Because Jesus was slain from the foundation of the world - in God's plan, which already included the cleansing of (a corrupted) created humanity through the son that was to come and bring in a new covenant of life and spirit to replace that of sin and death.

1 Corinthians 15:45 The first man Adam became a living being; the last Adam, a life-giving spirit. Acts 2:33

Everything that followed Adam Mk1 was designed to be seen and understood in Jesus who is the central core of all that God's plan depended on. God needed the human Jesus to die and be the perfect sacrifice, Jesus needed God to make it to the bitter, though joyous end.

While in such pain, we can surmise that the spirit in him helped endure such brutality, yet it was terrifying nonetheless, the final breaths of, 'it is finished', must have been so deeply satisfying - bringing a joy and peace that defies understanding because of God's presence in him Phil 4:6-

So, while even the old covenant played out according to plan, it too was to be seen as a part only of what God had planned in Christ. Without the son who was to feature 2000 yrs ago, God would not have done it this way.

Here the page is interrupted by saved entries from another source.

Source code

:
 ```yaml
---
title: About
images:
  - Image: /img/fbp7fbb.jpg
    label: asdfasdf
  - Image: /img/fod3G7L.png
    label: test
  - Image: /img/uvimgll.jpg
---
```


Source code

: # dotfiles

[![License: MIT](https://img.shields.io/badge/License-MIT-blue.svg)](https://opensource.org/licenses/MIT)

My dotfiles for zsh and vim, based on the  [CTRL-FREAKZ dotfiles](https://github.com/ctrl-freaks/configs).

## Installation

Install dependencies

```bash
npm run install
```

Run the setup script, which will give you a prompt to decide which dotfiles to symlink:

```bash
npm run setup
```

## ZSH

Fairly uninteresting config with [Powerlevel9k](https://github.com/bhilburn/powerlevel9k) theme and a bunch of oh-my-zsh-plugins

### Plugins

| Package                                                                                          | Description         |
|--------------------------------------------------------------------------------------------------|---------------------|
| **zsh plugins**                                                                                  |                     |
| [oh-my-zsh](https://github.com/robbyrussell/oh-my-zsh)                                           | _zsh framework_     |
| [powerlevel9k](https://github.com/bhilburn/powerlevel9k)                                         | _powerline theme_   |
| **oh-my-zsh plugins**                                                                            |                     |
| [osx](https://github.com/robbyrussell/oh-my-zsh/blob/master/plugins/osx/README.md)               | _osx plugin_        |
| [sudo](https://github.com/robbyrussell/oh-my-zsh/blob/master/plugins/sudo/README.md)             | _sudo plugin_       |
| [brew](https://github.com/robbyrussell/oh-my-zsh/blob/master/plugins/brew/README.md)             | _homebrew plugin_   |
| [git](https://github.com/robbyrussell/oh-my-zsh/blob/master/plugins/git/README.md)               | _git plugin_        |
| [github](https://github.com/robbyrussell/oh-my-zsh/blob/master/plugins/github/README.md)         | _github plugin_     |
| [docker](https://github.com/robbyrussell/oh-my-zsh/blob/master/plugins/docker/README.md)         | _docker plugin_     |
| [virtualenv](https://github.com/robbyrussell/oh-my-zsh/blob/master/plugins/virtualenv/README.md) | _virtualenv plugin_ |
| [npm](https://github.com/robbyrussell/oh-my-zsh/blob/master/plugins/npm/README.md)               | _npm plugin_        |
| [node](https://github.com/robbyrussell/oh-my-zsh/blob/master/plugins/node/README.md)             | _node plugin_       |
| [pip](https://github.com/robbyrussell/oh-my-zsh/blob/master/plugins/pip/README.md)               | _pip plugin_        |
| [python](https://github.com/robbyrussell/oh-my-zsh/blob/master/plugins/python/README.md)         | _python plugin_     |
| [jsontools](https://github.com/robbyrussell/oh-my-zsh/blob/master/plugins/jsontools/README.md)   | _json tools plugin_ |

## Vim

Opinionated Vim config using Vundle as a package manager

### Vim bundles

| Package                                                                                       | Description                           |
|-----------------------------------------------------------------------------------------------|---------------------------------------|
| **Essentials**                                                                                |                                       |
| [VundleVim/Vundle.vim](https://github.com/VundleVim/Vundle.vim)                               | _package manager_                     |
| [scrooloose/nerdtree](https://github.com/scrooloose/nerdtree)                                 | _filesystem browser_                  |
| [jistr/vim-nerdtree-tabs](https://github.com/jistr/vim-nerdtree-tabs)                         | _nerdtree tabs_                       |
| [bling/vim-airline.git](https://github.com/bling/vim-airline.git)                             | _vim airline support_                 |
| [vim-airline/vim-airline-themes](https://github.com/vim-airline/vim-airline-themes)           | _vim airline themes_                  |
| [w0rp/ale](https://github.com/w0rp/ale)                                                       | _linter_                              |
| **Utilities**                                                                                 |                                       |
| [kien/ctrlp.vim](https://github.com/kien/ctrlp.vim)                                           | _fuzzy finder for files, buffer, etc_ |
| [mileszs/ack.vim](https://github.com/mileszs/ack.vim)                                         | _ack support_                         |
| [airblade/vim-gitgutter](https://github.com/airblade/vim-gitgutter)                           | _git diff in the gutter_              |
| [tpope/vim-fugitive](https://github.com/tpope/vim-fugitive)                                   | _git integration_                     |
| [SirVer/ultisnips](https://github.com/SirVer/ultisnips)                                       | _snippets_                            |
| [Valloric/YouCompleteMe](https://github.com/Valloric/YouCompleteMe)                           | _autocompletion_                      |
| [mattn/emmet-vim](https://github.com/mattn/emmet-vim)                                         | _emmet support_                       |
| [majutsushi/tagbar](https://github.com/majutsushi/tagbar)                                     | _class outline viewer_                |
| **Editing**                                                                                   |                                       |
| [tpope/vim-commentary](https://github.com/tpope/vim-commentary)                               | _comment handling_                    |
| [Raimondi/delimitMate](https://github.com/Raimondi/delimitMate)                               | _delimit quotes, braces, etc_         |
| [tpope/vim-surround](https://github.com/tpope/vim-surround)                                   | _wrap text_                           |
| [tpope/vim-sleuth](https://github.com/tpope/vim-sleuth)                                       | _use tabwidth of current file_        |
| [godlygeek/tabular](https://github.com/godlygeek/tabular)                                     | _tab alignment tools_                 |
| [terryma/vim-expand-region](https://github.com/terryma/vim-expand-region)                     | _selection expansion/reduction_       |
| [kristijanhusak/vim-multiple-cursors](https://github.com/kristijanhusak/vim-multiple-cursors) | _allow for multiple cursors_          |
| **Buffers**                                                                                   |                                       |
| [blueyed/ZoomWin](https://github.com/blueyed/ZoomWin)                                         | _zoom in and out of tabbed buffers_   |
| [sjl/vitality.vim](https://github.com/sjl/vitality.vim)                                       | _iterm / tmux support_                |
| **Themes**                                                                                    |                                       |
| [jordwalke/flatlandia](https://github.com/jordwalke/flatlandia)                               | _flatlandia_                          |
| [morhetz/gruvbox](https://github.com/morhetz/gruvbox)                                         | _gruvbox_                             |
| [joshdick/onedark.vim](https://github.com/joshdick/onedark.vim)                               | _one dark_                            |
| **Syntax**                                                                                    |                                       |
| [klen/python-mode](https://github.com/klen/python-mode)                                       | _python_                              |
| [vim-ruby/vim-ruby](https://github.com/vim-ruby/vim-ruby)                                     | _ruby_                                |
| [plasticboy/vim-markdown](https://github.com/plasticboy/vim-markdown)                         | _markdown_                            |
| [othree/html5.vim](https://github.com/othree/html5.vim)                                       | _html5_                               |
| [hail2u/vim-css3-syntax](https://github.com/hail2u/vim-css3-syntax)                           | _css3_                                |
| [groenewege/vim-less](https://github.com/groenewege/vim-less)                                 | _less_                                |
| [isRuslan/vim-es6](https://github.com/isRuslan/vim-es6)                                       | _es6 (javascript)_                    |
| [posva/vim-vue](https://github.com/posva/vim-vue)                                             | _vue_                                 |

But as He did there is nothing that is not bound up in Christ - his life, sacrifice and new life in the spirit. Things that were before him, and after him are all included IN him, and they have their ultimate purpose THROUGH him.

Indeed, while we are told that man is made, 'in the image of God', this is only true in Christ.

We get a sense of this with,

Philippians 1:6 being confident of this, that He who began a good work in you will carry it on to completion until the day of Christ Jesus.

In our corrupted state, man is not in God's image until the new life begins at our change. And,

Just as we have borne the image of the earthy, we will also bear the image of the heavenly. 1 Cor 15:49

Through the salvation and path to the Father - made possible only through Christ, so too is our final completion in Christ being then fully 'made in God's image'.